Suppose we add a property to each Movie node in the graph named languages that represents the languages in which a movie is available.

Here is what the instance model would look like:

Instance model with languages

Here we see that all Movie nodes have English in the list of languages. This is duplicate data and for a scaled database, would represent a lot of duplication.

Check your understanding

Why eliminate duplication?

Why would you refactor a graph to eliminate duplication?

  • ❏ You cannot have duplicates in the primary key values for the nodes.
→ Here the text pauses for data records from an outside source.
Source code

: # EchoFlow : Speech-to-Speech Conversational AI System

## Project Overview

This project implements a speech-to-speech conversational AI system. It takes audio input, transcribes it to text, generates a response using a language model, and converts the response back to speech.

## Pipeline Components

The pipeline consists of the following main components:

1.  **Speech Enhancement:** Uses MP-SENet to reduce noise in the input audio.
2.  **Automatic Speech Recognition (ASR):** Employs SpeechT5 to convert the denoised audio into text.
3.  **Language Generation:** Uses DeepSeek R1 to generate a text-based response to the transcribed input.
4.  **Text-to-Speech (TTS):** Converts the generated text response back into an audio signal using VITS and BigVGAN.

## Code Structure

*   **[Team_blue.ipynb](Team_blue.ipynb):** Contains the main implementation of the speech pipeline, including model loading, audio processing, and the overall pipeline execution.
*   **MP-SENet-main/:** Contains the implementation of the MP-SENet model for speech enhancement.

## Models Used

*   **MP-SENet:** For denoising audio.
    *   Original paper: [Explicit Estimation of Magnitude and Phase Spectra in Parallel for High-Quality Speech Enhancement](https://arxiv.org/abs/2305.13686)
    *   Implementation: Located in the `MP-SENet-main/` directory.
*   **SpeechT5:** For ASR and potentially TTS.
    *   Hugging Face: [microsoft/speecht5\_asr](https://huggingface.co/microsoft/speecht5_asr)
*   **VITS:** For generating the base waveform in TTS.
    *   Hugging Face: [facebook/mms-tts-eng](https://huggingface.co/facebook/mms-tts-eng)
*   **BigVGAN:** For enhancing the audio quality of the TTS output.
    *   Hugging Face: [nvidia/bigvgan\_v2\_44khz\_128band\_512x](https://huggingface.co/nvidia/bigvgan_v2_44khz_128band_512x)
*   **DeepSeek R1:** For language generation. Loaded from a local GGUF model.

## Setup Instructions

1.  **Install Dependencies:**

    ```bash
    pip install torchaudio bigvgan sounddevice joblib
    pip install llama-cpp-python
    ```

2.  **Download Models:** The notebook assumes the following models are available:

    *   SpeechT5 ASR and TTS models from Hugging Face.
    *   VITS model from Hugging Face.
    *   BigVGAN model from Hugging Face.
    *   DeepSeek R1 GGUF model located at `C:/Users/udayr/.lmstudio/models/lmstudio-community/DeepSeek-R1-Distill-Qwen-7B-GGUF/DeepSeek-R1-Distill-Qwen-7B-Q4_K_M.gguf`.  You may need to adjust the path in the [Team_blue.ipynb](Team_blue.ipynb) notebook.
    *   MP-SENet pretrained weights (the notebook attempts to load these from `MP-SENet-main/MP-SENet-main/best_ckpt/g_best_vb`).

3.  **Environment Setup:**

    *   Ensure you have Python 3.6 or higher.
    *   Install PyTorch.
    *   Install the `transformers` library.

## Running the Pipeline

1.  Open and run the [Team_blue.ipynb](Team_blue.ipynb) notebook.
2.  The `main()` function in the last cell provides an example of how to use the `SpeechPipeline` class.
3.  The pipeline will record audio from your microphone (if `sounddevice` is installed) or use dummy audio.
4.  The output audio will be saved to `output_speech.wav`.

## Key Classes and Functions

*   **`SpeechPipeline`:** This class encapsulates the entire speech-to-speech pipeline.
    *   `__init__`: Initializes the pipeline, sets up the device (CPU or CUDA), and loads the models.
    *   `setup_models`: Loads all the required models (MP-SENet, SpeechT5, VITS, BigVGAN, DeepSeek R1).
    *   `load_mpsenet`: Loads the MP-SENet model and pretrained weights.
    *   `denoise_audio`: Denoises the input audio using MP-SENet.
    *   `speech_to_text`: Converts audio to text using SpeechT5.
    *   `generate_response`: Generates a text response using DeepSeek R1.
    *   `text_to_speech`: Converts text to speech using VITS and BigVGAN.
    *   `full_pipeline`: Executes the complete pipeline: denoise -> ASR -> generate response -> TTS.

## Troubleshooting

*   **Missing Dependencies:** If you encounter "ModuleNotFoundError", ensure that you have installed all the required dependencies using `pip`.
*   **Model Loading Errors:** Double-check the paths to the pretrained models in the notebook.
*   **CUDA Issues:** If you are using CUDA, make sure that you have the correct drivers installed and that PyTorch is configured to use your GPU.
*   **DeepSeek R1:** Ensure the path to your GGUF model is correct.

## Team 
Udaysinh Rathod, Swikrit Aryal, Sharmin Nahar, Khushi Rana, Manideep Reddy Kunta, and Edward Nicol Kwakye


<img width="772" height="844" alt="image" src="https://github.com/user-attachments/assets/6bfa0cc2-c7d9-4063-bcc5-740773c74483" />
  • ✓ Improve query performance.

  • ✓ Reduce the amount of storage required for the graph.

Hint

There are two main reasons you refactor a graph to eliminate duplication.

Solution

You should refactor your graph to improve query performance and reduce the amount of storage required for the graph.

Summary

In this lesson, you learned why it is important to eliminate duplication of data in the graph. In the next challenge, you will add more data to your instance model as duplicate data so you can test the new use case.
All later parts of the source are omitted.